Jim Lacy, head of Taxpayers for Safer Neighborhoods, also adamantly denied this week that his group is helping finance the signature gathering, even though it had announced in May in press releases that it was throwing its financial and political clout behind the effort.

Speaking to The Bee, Lacy said neither his Orange County group nor any other he is associated with has put money into the campaign, but the group endorses the campaign, and still might involve itself financially in the future.

"If finances were to come forward, we would certainly consider it," Lacy said.

Lacy, an attorney, is also one of the leaders of another headline-making political action organization facing FPPC scrutiny. His group, the Small Business Action Committee of Laguna Niguel, served as a conduit last year for $11 million in anonymous donations from out of state to battle Democrats over two campaign initiatives.

The donations were used to oppose Gov.

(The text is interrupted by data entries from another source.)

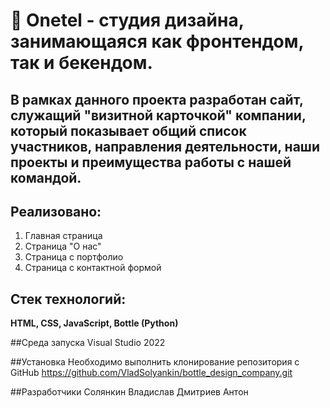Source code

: # 📒 Onetel - студия дизайна, занимающаяся как фронтендом, так и бекендом.

## В рамках данного проекта разработан сайт, служащий "визитной карточкой" компании, который показывает общий список участников, направления деятельности, наши проекты и преимущества работы с нашей командой.

## Реализовано:
1. Главная страница  
2. Страница "О нас"  
3. Страница с портфолио  
4. Страница с контактной формой  

## Стек технологий:
**HTML, CSS, JavaScript, Bottle (Python)**


##Среда запуска
Visual Studio 2022

##Установка
Необходимо выполнить клонирование репозитория с GitHub
https://github.com/VladSolyankin/bottle_design_company.git



##Разработчики
Солянкин Владислав
Дмитриев Антон
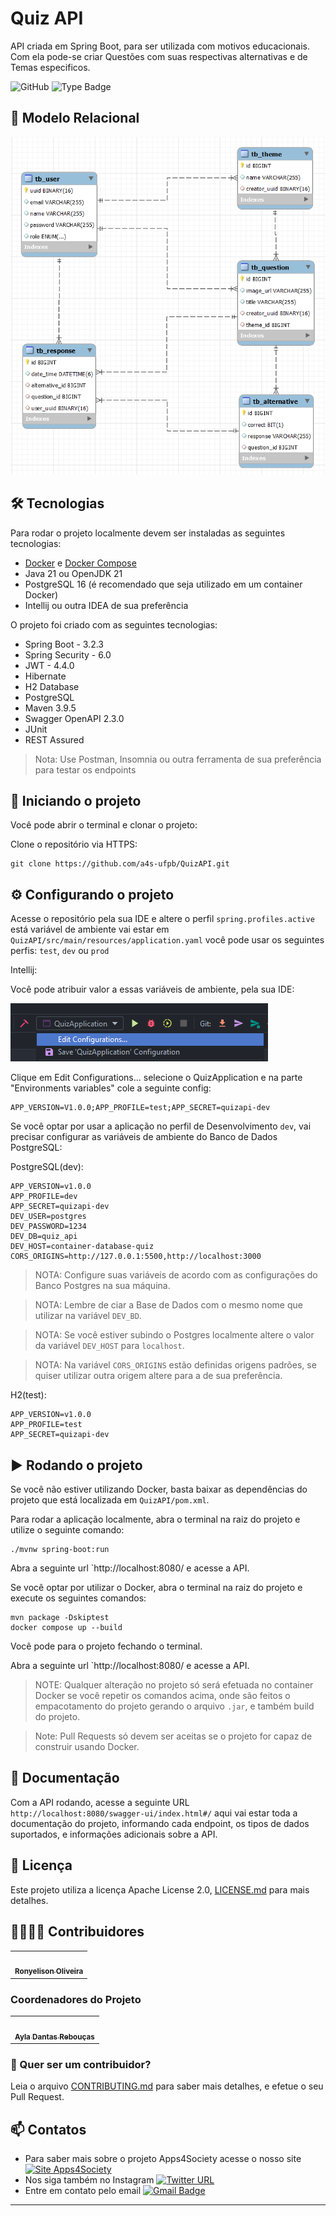 # Quiz API

API criada em Spring Boot, para ser utilizada com motivos educacionais.
Com ela pode-se criar Questões com suas respectivas alternativas e de Temas especificos.

![GitHub](https://img.shields.io/github/license/a4s-ufpb/EducAPI?label=licence) ![Type Badge](https://img.shields.io/badge/project%3A-Apps4Society-informational)

## :game_die: Modelo Relacional
![mr.png](mr.png)

## 🛠 Tecnologias

Para rodar o projeto localmente devem ser instaladas as seguintes tecnologias:

* [Docker](https://docs.docker.com/get-docker/) e [Docker Compose](https://docs.docker.com/compose/install/)
* Java 21 ou OpenJDK 21
* PostgreSQL 16 (é recomendado que seja utilizado em um container Docker)
* Intellij ou outra IDEA de sua preferência


O projeto foi criado com as seguintes tecnologias:

* Spring Boot - 3.2.3
* Spring Security - 6.0
* JWT - 4.4.0
* Hibernate
* H2 Database
* PostgreSQL
* Maven 3.9.5
* Swagger OpenAPI 2.3.0
* JUnit 
* REST Assured

> Nota: Use Postman, Insomnia ou outra ferramenta de sua preferência para testar os endpoints

## :rocket: Iniciando o projeto

Você pode abrir o terminal e clonar o projeto:

Clone o repositório via HTTPS:

    git clone https://github.com/a4s-ufpb/QuizAPI.git

## :gear: Configurando o projeto

Acesse o repositório pela sua IDE e altere o perfil `spring.profiles.active` está variável de ambiente vai estar em
`QuizAPI/src/main/resources/application.yaml` você pode usar os seguintes perfis: `test`, `dev` ou `prod`

Intellij:

Você pode atribuir valor a essas variáveis de ambiente, pela sua IDE:

![img.png](img.png)

Clique em Edit Configurations... selecione o QuizApplication e na parte "Environments variables" cole a seguinte config:

	APP_VERSION=V1.0.0;APP_PROFILE=test;APP_SECRET=quizapi-dev


Se você optar por usar a aplicação no perfil de Desenvolvimento `dev`, vai precisar configurar as variáveis de ambiente do Banco de Dados PostgreSQL:

PostgreSQL(dev):

    APP_VERSION=v1.0.0
    APP_PROFILE=dev
    APP_SECRET=quizapi-dev
    DEV_USER=postgres
    DEV_PASSWORD=1234
    DEV_DB=quiz_api
    DEV_HOST=container-database-quiz
    CORS_ORIGINS=http://127.0.0.1:5500,http://localhost:3000

> NOTA: Configure suas variáveis de acordo com as configurações do Banco Postgres na sua máquina.

> NOTA: Lembre de ciar a Base de Dados com o mesmo nome que utilizar na variável `DEV_BD`.

> NOTA: Se você estiver subindo o Postgres localmente altere o valor da variável `DEV_HOST` para `localhost`.

> NOTA: Na variável `CORS_ORIGINS` estão definidas origens padrões, se quiser utilizar outra origem altere para a de sua preferência.


H2(test):

    APP_VERSION=v1.0.0
    APP_PROFILE=test
    APP_SECRET=quizapi-dev

## :arrow_forward: Rodando o projeto

Se você não estiver utilizando Docker, basta baixar as dependências do projeto que está localizada em `QuizAPI/pom.xml`.

Para rodar a aplicação localmente, abra o terminal na raiz do projeto e utilize o seguinte comando:

    ./mvnw spring-boot:run


Abra a seguinte url `http://localhost:8080/ e acesse a API.

Se você optar por utilizar o Docker, abra o terminal na raiz do projeto e execute os seguintes comandos:
    
    mvn package -Dskiptest
    docker compose up --build


Você pode para o projeto fechando o terminal.

Abra a seguinte url `http://localhost:8080/ e acesse a API.

> NOTE: Qualquer alteração no projeto só será efetuada no container Docker se você repetir os comandos acima, onde são feitos o empacotamento do projeto gerando o arquivo `.jar`, e também build do projeto.

> Note: Pull Requests só devem ser aceitas se o projeto for capaz de construir usando Docker.


## :closed_book: Documentação

Com a API rodando, acesse a seguinte URL `http://localhost:8080/swagger-ui/index.html#/` aqui vai estar toda a documentação do projeto, informando cada endpoint, os tipos de dados suportados, e informações adicionais sobre a API.

## :page_facing_up: Licença

Este projeto utiliza a licença Apache License 2.0, [LICENSE.md](https://github.com/a4s-ufpb/QuizAPI/blob/main/LICENSE.md) para mais detalhes.

## 👩‍💻👨‍💻 Contribuidores

<table>
  <tr>
    <td align="center">
	    <a href="https://github.com/RonyAbreu">
		    <img style="border-radius: 50%;" src="https://avatars.githubusercontent.com/u/114617938?s=400&u=454562ffd96b59c8e149453a59d5919a3cb22d6a&v=4" width="100px;" alt=""/>
		    <br/><sub><b>Ronyelison Oliveira</b></sub>
		</a></br>
    </td>
  </tr>  
</table>

### Coordenadores do Projeto
<table>
	<tr>
		<td align="center">
		    <a href="https://github.com/ayladebora">
			    <img style="border-radius: 50%;" src="https://avatars1.githubusercontent.com/u/1224119?s=460&v=4" width="100px;" alt=""/>
		    <br/><sub><b>Ayla Dantas Rebouças</b></sub>
		</a>
		</br>
        </td>
	</tr>
</table>

### :handshake: Quer ser um contribuidor?
Leia o arquivo [CONTRIBUTING.md](https://github.com/a4s-ufpb/QuizAPI/blob/main/CONTRIBUTING.md) para saber mais detalhes, e efetue o seu Pull Request.

## :mailbox: Contatos
* Para saber mais sobre o projeto Apps4Society acesse o nosso site [![Site Apps4Society](https://img.shields.io/twitter/url?color=blue&label=Site%20Apps4Society&logo=Apps4Society&style=plastic&url=https%3A%2F%2Fapps4society.dcx.ufpb.br)](https://apps4society.dcx.ufpb.br)
* Nos siga também no Instagram   [![Twitter URL](https://img.shields.io/twitter/url?color=pink&label=Instagram%20Apps4Society&logo=Instagram&logoColor=rose&style=plastic&url=https%3A%2F%2Fwww.instagram.com%2Fapps4society%2F)](https://instagram.com/apps4society)
* Entre em contato pelo email [![Gmail Badge](https://img.shields.io/badge/-apps4society@dcx.ufpb.br-c14438?style=flat-square&logo=Gmail&logoColor=white&link=mailto:apps4society@dcx.ufpb.br)](apps4society@dcx.ufpb.br)
---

Jerry Brown's Proposition 30 tax increase and support Proposition 32, the initiative designed to weaken unions' political clout.

According to campaign finance filings and details provided by one group under threat of legal action, the money was filtered through four different organizations between the original, undisclosed contributors and their California destination.

The FPPC sued one of the donating groups, Americans for Responsible Leadership of Arizona, and got it to admit that the ultimate source of the money was actually a group the Center to Protect Patient Rights, whose individual donors remain unknown. The FPPC called it a case of "money laundering."

The Small Business Action Committee wasn't a defendant in that lawsuit.

The donations are now the focus of an investigation by the state Attorney General's office and the FPPC.

FPPC chair Ann Ravel told The Bee that Lacy's Small Business Action Committee is a subject of that investigation.

"They have a duty to look into contributions they receive," she said. "They have an obligation to ensure that (a contribution) is legal and that the disclosures are appropriate."

Lacy said he has been told, however, by the FPPC's lead investigator that his group has done nothing wrong and is not the target of the investigation.

"The SBAC properly reported the $11 million on the basis of the information it had at the time," he said. "I am a cooperating witness."